■ Exercise prompt
Find every line below with the word "openfaas". Then give only how many there are.

+++ Task inputs +++

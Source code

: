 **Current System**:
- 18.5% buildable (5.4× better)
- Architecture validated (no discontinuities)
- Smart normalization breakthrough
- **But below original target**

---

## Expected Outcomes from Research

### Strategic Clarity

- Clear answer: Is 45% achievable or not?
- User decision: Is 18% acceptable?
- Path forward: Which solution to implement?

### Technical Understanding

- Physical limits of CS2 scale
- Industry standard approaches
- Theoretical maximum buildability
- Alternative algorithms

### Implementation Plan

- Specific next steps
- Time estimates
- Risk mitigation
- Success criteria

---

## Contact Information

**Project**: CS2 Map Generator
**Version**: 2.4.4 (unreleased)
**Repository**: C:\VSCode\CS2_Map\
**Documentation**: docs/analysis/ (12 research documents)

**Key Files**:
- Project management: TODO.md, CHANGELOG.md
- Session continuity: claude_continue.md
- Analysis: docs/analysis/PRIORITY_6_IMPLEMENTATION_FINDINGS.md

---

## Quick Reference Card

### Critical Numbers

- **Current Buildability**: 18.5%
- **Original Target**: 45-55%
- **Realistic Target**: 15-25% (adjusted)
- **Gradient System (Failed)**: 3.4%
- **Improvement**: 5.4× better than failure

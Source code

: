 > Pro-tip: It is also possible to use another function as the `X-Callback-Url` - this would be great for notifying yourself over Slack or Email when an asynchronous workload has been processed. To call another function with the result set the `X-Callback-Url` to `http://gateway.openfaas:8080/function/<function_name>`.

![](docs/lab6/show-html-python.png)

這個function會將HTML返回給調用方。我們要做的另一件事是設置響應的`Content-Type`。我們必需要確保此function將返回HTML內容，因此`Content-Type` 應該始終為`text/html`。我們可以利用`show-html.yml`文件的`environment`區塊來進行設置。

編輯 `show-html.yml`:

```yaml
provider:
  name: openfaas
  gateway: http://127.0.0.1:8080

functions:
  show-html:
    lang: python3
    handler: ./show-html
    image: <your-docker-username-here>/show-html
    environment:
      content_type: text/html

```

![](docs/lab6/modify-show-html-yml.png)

+++

■ Reply to the exercise
2